But it appears in all the writings of Chaucer, and particularly in his Canterbury Tales, that he was very devout, and paid respect to true enthusiastic superstition. He has laughed at his knaves and fools as I do now. But he has respected his True Pilgrims, who are a majority of his company, and are not thrown together in the random manner that Mr. S—— has done. Chaucer has nowhere called the Ploughman old, worn out with 'age and labour,' as the prospectus has represented him, and says that the picture has done so too. He is worn down with labour, but not with age. How spots of brown and yellow, smeared about at random, can be either young or old, I cannot see. It may be an old man; it may be a young one; it may be anything that a prospectus pleases. But I know that where there are no lineaments there can be no character. And what connoisseurs call touch, I know by experience, must be the destruction of all character and expression, as it is of every lineament.
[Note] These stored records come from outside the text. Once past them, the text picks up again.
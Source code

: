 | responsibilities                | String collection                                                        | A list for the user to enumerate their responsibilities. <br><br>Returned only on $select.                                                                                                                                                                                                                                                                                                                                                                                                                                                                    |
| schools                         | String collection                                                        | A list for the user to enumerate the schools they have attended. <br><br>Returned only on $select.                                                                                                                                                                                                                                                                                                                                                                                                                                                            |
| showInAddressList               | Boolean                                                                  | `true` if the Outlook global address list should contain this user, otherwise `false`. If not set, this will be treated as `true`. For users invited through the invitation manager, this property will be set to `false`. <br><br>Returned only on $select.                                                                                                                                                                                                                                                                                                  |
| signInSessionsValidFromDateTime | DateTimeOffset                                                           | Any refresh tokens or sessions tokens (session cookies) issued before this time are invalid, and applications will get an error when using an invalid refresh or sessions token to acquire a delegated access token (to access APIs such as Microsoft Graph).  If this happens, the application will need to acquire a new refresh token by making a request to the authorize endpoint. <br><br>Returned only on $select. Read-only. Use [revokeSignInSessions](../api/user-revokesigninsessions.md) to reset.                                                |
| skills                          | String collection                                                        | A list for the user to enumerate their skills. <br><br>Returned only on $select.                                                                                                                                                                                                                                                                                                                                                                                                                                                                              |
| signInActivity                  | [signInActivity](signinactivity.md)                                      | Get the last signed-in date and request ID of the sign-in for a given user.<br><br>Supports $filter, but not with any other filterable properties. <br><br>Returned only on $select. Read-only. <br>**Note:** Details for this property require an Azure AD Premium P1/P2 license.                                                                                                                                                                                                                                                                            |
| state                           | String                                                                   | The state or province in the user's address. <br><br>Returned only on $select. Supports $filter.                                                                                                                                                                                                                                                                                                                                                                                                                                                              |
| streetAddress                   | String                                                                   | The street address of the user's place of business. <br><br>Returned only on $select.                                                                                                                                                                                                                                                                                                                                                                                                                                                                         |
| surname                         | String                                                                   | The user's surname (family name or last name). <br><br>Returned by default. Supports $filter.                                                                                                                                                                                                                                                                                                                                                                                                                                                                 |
The scene of Mr. S——'s Picture is by Dulwich Hills, which was not the way to Canterbury; but perhaps the Painter thought he would give them a ride round about, because they were a burlesque set of scarecrows, not worth any man's respect or care.
But the Painter's thoughts being always upon gold, he has introduced a character that Chaucer has not—namely, a Goldsmith, for so the prospectus tells us. Why he has introduced a Goldsmith, and what is the wit of it, the prospectus does not explain. But it takes care to mention the reserve and modesty of the Painter; this makes a good epigram enough:
'The fox, the mole, the beetle, and the bat,
But the prospectus tells us that the Painter has introduced a 'Sea Captain;' Chaucer has a Shipman, a Sailor, a Trading Master of a Vessel, called by courtesy Captain, as every master of a boat is; but this does not make him a Sea Captain. Chaucer has purposely omitted such a personage, as it only exists in certain periods: it is the soldier by sea. He who would be a soldier in inland nations is a sea-captain in commercial nations.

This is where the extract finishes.